The MSBA, which was joined by 39 law firms and advocacy groups and 183 lawyers, argued there were multiple ways the administration could challenge the order, including challenging the use of the order in a specific defendant’s case.
“If the Government’s lawsuit is not dismissed, and this new procedure to challenge court orders is condoned, the effect on the legal profession will be significant,” their brief states.
The MSBA’s brief includes a string of questions about the consequences of judges becoming litigants.
“If this case is not dismissed, it will signal that it may be ‘lawful and ethical’ for attorneys to sue the presiding judge when a client disagrees with the judge’s ruling or standing order. Attorneys, in the exercise of their professional obligations, could then be required to advise their clients of the option to sue the judge upon receipt of an adverse ruling.”
America’s Future, the conservative group, is represented by Mississippi-based solo practitioner Stephen Stamboulieh. It echoed the administration’s assertion that the pauses required by the standing order are the same as injunctions, referring to the pauses as “abusive.”

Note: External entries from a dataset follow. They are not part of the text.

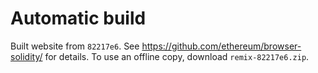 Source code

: # Automatic build
Built website from `82217e6`. See https://github.com/ethereum/browser-solidity/ for details.
To use an offline copy, download `remix-82217e6.zip`.
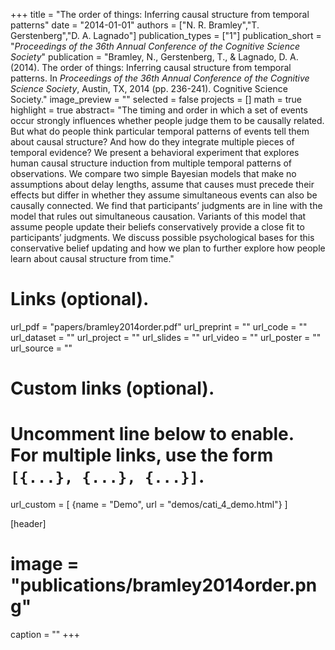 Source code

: +++
title = "The order of things: Inferring causal structure from temporal patterns"
date = "2014-01-01"
authors = ["N. R. Bramley","T. Gerstenberg","D. A. Lagnado"]
publication_types = ["1"]
publication_short = "_Proceedings of the 36th Annual Conference of the Cognitive Science Society_"
publication = "Bramley, N., Gerstenberg, T., & Lagnado, D. A. (2014). The order of things: Inferring causal structure from temporal patterns. In _Proceedings of the 36th Annual Conference of the Cognitive Science Society_, Austin, TX, 2014 (pp. 236-241). Cognitive Science Society."
image_preview = ""
selected = false
projects = []
math = true
highlight = true
abstract= "The timing and order in which a set of events occur strongly influences whether people judge them to be causally related. But what do people think particular temporal patterns of events tell them about causal structure? And how do they integrate multiple pieces of temporal evidence? We present a behavioral experiment that explores human causal structure induction from multiple temporal patterns of observations. We compare two simple Bayesian models that make no assumptions about delay lengths, assume that causes must precede their effects but differ in whether they assume simultaneous events can also be causally connected. We find that participants’ judgments are in line with the model that rules out simultaneous causation. Variants of this model that assume people update their beliefs conservatively provide a close fit to participants’ judgments. We discuss possible psychological bases for this conservative belief updating and how we plan to further explore how people learn about causal structure from time."

# Links (optional).
url_pdf = "papers/bramley2014order.pdf"
url_preprint = ""
url_code = ""
url_dataset = ""
url_project = ""
url_slides = ""
url_video = ""
url_poster = ""
url_source = ""

# Custom links (optional).
#   Uncomment line below to enable. For multiple links, use the form `[{...}, {...}, {...}]`.
url_custom = [
{name = "Demo", url = "demos/cati_4_demo.html"}
]

[header]
# image = "publications/bramley2014order.png"
caption = ""
+++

The group claimed that the standing order is part of a “battle being fought to perpetuate the policies of the prior Administration by impeding the actions of the Executive Branch of Government under its current leadership.”
U.S. District Judge Thomas Cullen, of the Western District of Virginia, was assigned to hear the case because none of Maryland’s judges could do so. He rejected three individuals’ requests to intervene or to file amicus briefs because they were not relevant.